#### [Your instructions]
From the entries below, gather every line containing the string "lineNum".

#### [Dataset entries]
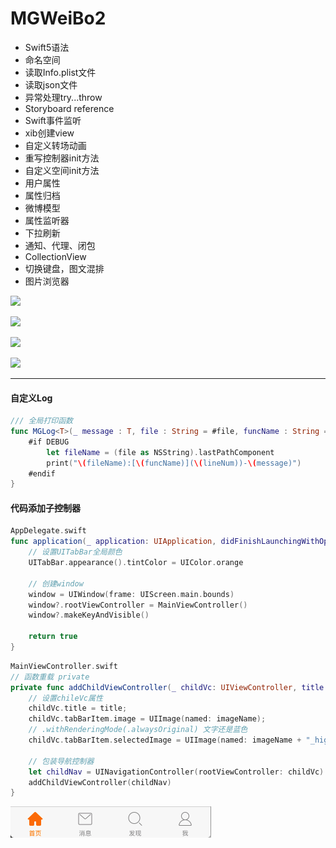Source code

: # MGWeiBo2

- Swift5语法 
- 命名空间
- 读取Info.plist文件
- 读取json文件
- 异常处理try...throw
- Storyboard reference
- Swift事件监听
- xib创建view
- 自定义转场动画
- 重写控制器init方法
- 自定义空间init方法
- 用户属性
- 属性归档
- 微博模型 
- 属性监听器 
- 下拉刷新 
- 通知、代理、闭包 
- CollectionView
- 切换键盘，图文混排
- 图片浏览器



![](https://upload-images.jianshu.io/upload_images/185169-42730012e7a25fb6.png?imageMogr2/auto-orient/strip%7CimageView2/2/w/1240)


![](https://upload-images.jianshu.io/upload_images/185169-4e0715e2ef61fc36.png?imageMogr2/auto-orient/strip%7CimageView2/2/w/1240)


![](https://upload-images.jianshu.io/upload_images/185169-3fcdec41ee9dfa7c.png?imageMogr2/auto-orient/strip%7CimageView2/2/w/1240)

![](https://upload-images.jianshu.io/upload_images/185169-e91ad23091dce639.png?imageMogr2/auto-orient/strip%7CimageView2/2/w/1240)



---

#### 自定义Log

```swift
/// 全局打印函数
func MGLog<T>(_ message : T, file : String = #file, funcName : String = #function, lineNum : Int = #line) {
    #if DEBUG
        let fileName = (file as NSString).lastPathComponent
        print("\(fileName):[\(funcName)](\(lineNum))-\(message)")
    #endif
}
```
#### 代码添加子控制器

```swift
AppDelegate.swift
func application(_ application: UIApplication, didFinishLaunchingWithOptions launchOptions: [UIApplicationLaunchOptionsKey: Any]?) -> Bool {
    // 设置UITabBar全局颜色
    UITabBar.appearance().tintColor = UIColor.orange
    
    // 创建window
    window = UIWindow(frame: UIScreen.main.bounds)
    window?.rootViewController = MainViewController()
    window?.makeKeyAndVisible()
    
    return true
}
```

```swift
MainViewController.swift
// 函数重载 private
private func addChildViewController(_ childVc: UIViewController, title : String, imageName : String) {
    // 设置chileVc属性
    childVc.title = title;
    childVc.tabBarItem.image = UIImage(named: imageName);
    // .withRenderingMode(.alwaysOriginal) 文字还是蓝色
    childVc.tabBarItem.selectedImage = UIImage(named: imageName + "_highlighted")
    
    // 包装导航控制器
    let childNav = UINavigationController(rootViewController: childVc)
    addChildViewController(childNav)
}
```
![](/Screenshot/tabbar.png)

#### [Result]
func MGLog<T>(_ message : T, file : String = #file, funcName : String = #function, lineNum : Int = #line) {
        print("\(fileName):[\(funcName)](\(lineNum))-\(message)")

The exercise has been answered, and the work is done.